↓↓↓

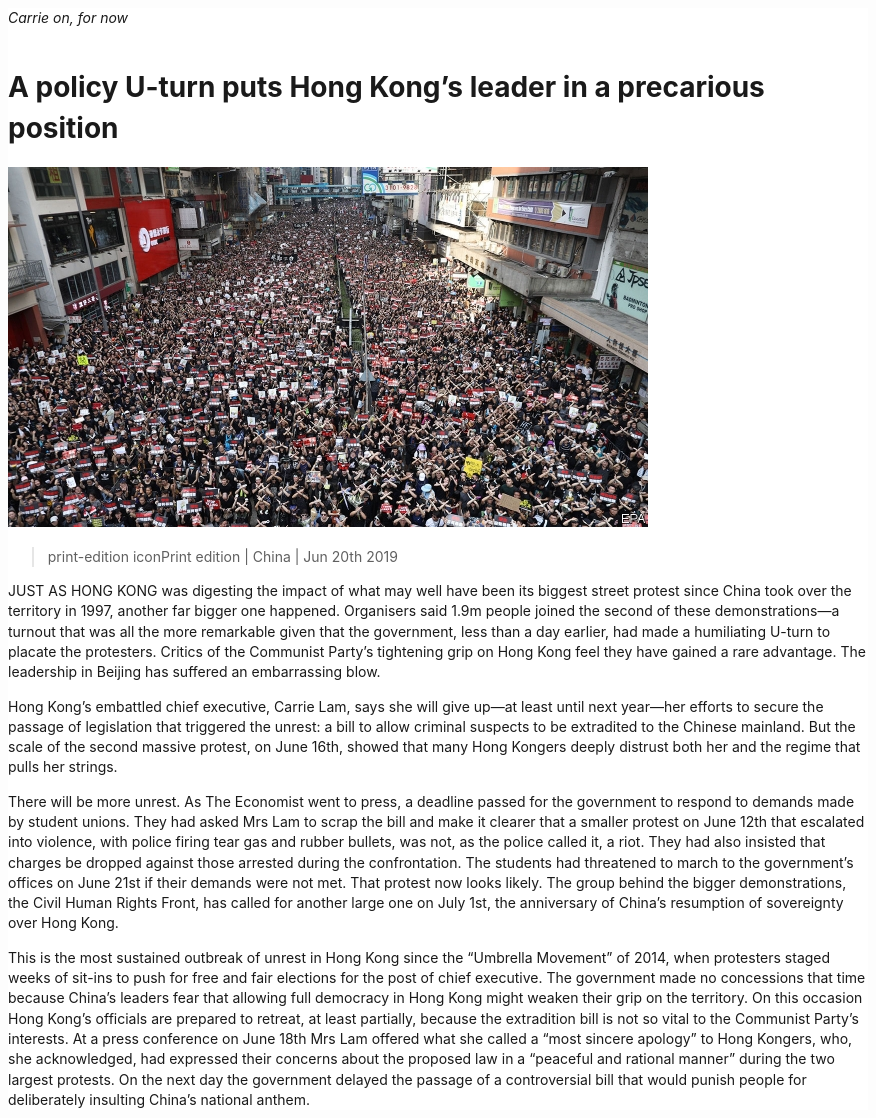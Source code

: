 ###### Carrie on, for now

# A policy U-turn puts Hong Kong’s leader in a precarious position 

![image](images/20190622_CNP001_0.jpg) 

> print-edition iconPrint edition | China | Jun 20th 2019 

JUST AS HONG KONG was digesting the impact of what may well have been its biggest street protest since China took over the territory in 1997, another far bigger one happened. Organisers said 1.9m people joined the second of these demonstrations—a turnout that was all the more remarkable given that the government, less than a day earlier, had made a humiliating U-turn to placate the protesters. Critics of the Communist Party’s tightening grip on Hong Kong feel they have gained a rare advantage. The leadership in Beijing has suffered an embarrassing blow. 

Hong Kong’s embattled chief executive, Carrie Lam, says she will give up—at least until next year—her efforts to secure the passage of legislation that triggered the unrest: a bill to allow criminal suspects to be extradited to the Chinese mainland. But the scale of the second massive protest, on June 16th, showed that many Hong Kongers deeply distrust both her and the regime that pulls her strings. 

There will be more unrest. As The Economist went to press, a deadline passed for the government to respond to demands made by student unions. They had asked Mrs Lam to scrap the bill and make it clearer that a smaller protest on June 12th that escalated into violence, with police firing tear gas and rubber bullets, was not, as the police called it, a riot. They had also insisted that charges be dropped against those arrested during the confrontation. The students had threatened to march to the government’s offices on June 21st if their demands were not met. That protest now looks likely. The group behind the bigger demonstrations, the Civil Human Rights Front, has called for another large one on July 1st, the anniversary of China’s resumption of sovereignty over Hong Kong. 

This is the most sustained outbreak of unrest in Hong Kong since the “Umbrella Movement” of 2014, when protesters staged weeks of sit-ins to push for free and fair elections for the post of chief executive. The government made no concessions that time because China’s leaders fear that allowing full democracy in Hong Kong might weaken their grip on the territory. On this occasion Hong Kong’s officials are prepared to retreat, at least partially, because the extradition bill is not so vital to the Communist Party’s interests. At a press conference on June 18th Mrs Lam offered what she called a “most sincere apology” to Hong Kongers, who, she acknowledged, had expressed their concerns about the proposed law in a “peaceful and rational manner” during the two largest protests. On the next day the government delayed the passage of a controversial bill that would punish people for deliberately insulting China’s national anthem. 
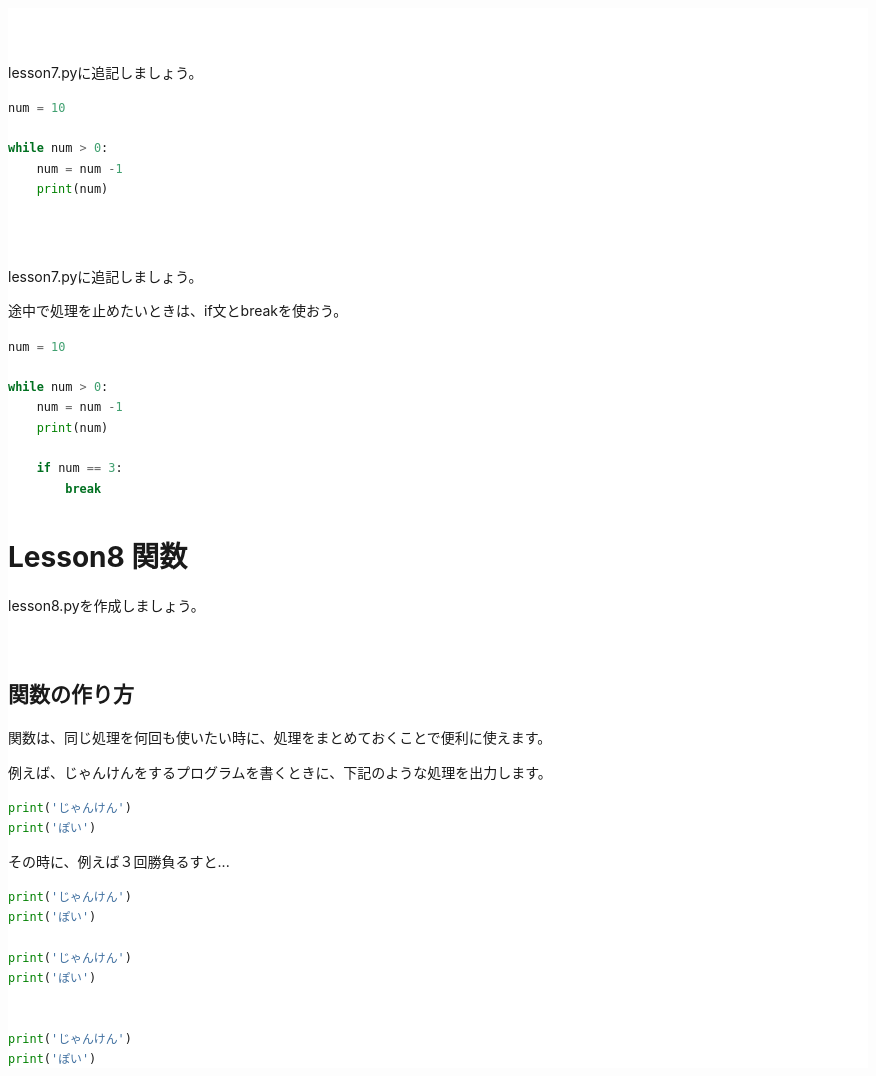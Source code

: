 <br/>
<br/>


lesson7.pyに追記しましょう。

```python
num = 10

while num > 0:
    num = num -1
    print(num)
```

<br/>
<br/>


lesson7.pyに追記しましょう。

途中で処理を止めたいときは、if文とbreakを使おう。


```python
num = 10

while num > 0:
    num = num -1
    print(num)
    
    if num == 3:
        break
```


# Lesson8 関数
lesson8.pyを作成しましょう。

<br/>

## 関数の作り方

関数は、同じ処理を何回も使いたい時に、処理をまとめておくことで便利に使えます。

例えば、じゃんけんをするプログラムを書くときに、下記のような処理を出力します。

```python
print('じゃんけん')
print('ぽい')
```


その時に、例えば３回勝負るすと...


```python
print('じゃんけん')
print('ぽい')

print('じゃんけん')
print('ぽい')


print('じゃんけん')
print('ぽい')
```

↑↑↑

▸ **YOUR GOAL**
Set down the entire material verbatim, with each picture left out.

▸ **WRITTEN SOLUTION**
Source code

: ###### Carrie on, for now

# A policy U-turn puts Hong Kong’s leader in a precarious position 

![image](images/20190622_CNP001_0.jpg) 

> print-edition iconPrint edition | China | Jun 20th 2019 

JUST AS HONG KONG was digesting the impact of what may well have been its biggest street protest since China took over the territory in 1997, another far bigger one happened. Organisers said 1.9m people joined the second of these demonstrations—a turnout that was all the more remarkable given that the government, less than a day earlier, had made a humiliating U-turn to placate the protesters. Critics of the Communist Party’s tightening grip on Hong Kong feel they have gained a rare advantage. The leadership in Beijing has suffered an embarrassing blow. 

Hong Kong’s embattled chief executive, Carrie Lam, says she will give up—at least until next year—her efforts to secure the passage of legislation that triggered the unrest: a bill to allow criminal suspects to be extradited to the Chinese mainland. But the scale of the second massive protest, on June 16th, showed that many Hong Kongers deeply distrust both her and the regime that pulls her strings. 

There will be more unrest. As The Economist went to press, a deadline passed for the government to respond to demands made by student unions. They had asked Mrs Lam to scrap the bill and make it clearer that a smaller protest on June 12th that escalated into violence, with police firing tear gas and rubber bullets, was not, as the police called it, a riot. They had also insisted that charges be dropped against those arrested during the confrontation. The students had threatened to march to the government’s offices on June 21st if their demands were not met. That protest now looks likely. The group behind the bigger demonstrations, the Civil Human Rights Front, has called for another large one on July 1st, the anniversary of China’s resumption of sovereignty over Hong Kong. 

This is the most sustained outbreak of unrest in Hong Kong since the “Umbrella Movement” of 2014, when protesters staged weeks of sit-ins to push for free and fair elections for the post of chief executive. The government made no concessions that time because China’s leaders fear that allowing full democracy in Hong Kong might weaken their grip on the territory. On this occasion Hong Kong’s officials are prepared to retreat, at least partially, because the extradition bill is not so vital to the Communist Party’s interests. At a press conference on June 18th Mrs Lam offered what she called a “most sincere apology” to Hong Kongers, who, she acknowledged, had expressed their concerns about the proposed law in a “peaceful and rational manner” during the two largest protests. On the next day the government delayed the passage of a controversial bill that would punish people for deliberately insulting China’s national anthem. 
Source code

: <br/>
<br/>


lesson7.pyに追記しましょう。

```python
num = 10

while num > 0:
    num = num -1
    print(num)
```

<br/>
<br/>


lesson7.pyに追記しましょう。

途中で処理を止めたいときは、if文とbreakを使おう。


```python
num = 10

while num > 0:
    num = num -1
    print(num)
    
    if num == 3:
        break
```


# Lesson8 関数
lesson8.pyを作成しましょう。

<br/>

## 関数の作り方

関数は、同じ処理を何回も使いたい時に、処理をまとめておくことで便利に使えます。

例えば、じゃんけんをするプログラムを書くときに、下記のような処理を出力します。

```python
print('じゃんけん')
print('ぽい')
```


その時に、例えば３回勝負るすと...


```python
print('じゃんけん')
print('ぽい')

print('じゃんけん')
print('ぽい')


print('じゃんけん')
print('ぽい')
```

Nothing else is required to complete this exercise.